Recovered from the disease, “the organization nevertheless retains some stigmata. It can take place a kind of stupefaction of hair growth, continues Dr. Rousseaux. Normally, the hair goes through three phases and when everything is going well, the majority of the hair is in the growth phase, a small part is in the resting phase and a minority part is in the falling phase. In practice: after the growth phase, which lasts between three and six years, the hair stops growing and goes into a resting phase, before falling out. But when Covid-19 disrupts the hair cycle, hair stops growing and falls out: this is called telogen effluvium”.
But don’t panic, “it’s a normal phenomenon, insofar as it’s part of the hair’s life cycle, reassures the dermatologist. Normally, a person will lose between 50 and 100 hairs a day, but after a Covid, it can be a little more. But the loss is diffuse, distributed over the entire scalp, it does not cause holes”. And according to the observations, “more women are affected, notes Dr. Rousseaux. Maybe there’s a hormonal influence, but it’s also possible that having long hair makes hair loss much noticeable by women, who see the hair pile up in their brush.”
A temporary phenomenon
For her part, Iris, “hope it’s just that this symptom won’t persist for too long, it’s been going on for several weeks and I’m starting to worry”. But “when the cause of hair loss is due to fever, illness or stress, the hair tends to return to normal on its own”, reassures the American Academy of Dermatology. Fortunately, “it is a temporary phenomenon, completes Dr. Rousseaux. The exacerbated hair loss phase generally lasts three to four months, then the hair cycle returns to its normal rhythm and regrowth resumes. On the other hand, the concern when you have long hair is that the regrowth will take time before recovering the original length. We can have a somewhat long interval during which we will have the impression of having less hair mass”.

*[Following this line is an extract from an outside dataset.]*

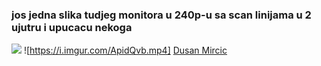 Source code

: ### jos jedna slika tudjeg monitora u 240p-u sa scan linijama u 2 ujutru i upucacu nekoga
![](https://media.giphy.com/media/ej1Kl0PKI87IhBz4zR/giphy.gif)
![https://i.imgur.com/ApidQvb.mp4]
[Dusan Mircic](mailto:dusanmircic@protonmail.com?subject=[GitHub]%20megakulpitanje)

To remedy this, Iris “considers following a course of food supplements to accelerate regrowth. My pharmacy sells it in capsules and even in gummies, I tell myself that it can’t hurt”. But for Dr. Rousseaux, “these cures are rubbish! First, hair growth follows its own rhythm: it grows programmed like a computer, about one centimeter per month and nothing can speed it up. Moreover, unlike medicines, there is currently no legislation on food supplements. The latter therefore put forward a lot of promise, but without results ”. However, since stress can affect hair health, “taking a cure can have a psychological effect: we think it will help and it can reduce stress. But the most noticeable effect will be especially on the wallet! If there is no return to normal after six months, you should talk to your doctor. But in the vast majority of cases, you just have to be patient”.